>>>>>

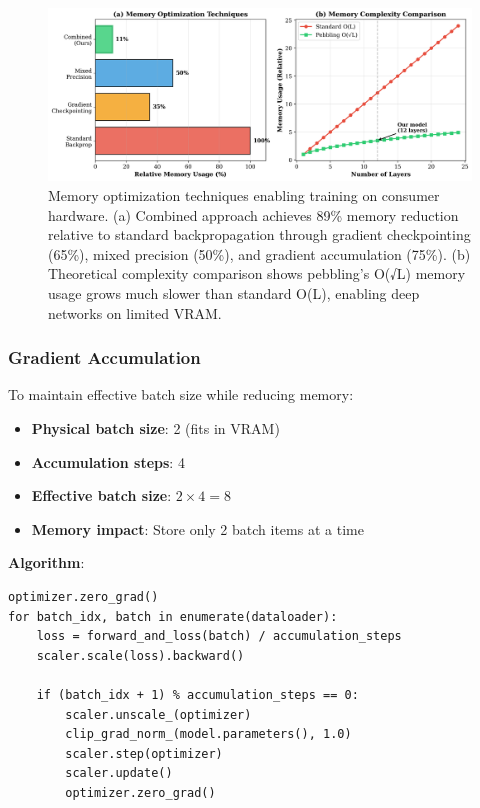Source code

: \documentclass[12pt]{article}
\begin{document}
\begin{figure}[h]
\centering
\includegraphics[width=\textwidth]{figure5_memory_optimization.png}
\caption{Memory optimization techniques enabling training on consumer hardware. (a) Combined approach achieves 89\% memory reduction relative to standard backpropagation through gradient checkpointing (65\%), mixed precision (50\%), and gradient accumulation (75\%). (b) Theoretical complexity comparison shows pebbling's O(√L) memory usage grows much slower than standard O(L), enabling deep networks on limited VRAM.}
\label{fig:pebbling}
\end{figure}

\subsubsection{Gradient Accumulation}

To maintain effective batch size while reducing memory:

\begin{itemize}
\item \textbf{Physical batch size}: 2 (fits in VRAM)
\item \textbf{Accumulation steps}: 4
\item \textbf{Effective batch size}: $2 \times 4 = 8$
\item \textbf{Memory impact}: Store only 2 batch items at a time
\end{itemize}

\textbf{Algorithm}:
\begin{verbatim}
optimizer.zero_grad()
for batch_idx, batch in enumerate(dataloader):
    loss = forward_and_loss(batch) / accumulation_steps
    scaler.scale(loss).backward()

    if (batch_idx + 1) % accumulation_steps == 0:
        scaler.unscale_(optimizer)
        clip_grad_norm_(model.parameters(), 1.0)
        scaler.step(optimizer)
        scaler.update()
        optimizer.zero_grad()
\end{verbatim}
\end{document}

<<<<<

PROBLEM DESCRIPTION >>
A verbatim copy of every record is required, with all pictures excluded.

REPLY TO THE TASK >>
Source code

: \documentclass[12pt]{article}
\begin{document}
\begin{figure}[h]
\centering
\includegraphics[width=\textwidth]{figure5_memory_optimization.png}
\caption{Memory optimization techniques enabling training on consumer hardware. (a) Combined approach achieves 89\% memory reduction relative to standard backpropagation through gradient checkpointing (65\%), mixed precision (50\%), and gradient accumulation (75\%). (b) Theoretical complexity comparison shows pebbling's O(√L) memory usage grows much slower than standard O(L), enabling deep networks on limited VRAM.}
\label{fig:pebbling}
\end{figure}

\subsubsection{Gradient Accumulation}

To maintain effective batch size while reducing memory:

\begin{itemize}
\item \textbf{Physical batch size}: 2 (fits in VRAM)
\item \textbf{Accumulation steps}: 4
\item \textbf{Effective batch size}: $2 \times 4 = 8$
\item \textbf{Memory impact}: Store only 2 batch items at a time
\end{itemize}

\textbf{Algorithm}:
\begin{verbatim}
optimizer.zero_grad()
for batch_idx, batch in enumerate(dataloader):
    loss = forward_and_loss(batch) / accumulation_steps
    scaler.scale(loss).backward()

    if (batch_idx + 1) % accumulation_steps == 0:
        scaler.unscale_(optimizer)
        clip_grad_norm_(model.parameters(), 1.0)
        scaler.step(optimizer)
        scaler.update()
        optimizer.zero_grad()
\end{verbatim}
\end{document}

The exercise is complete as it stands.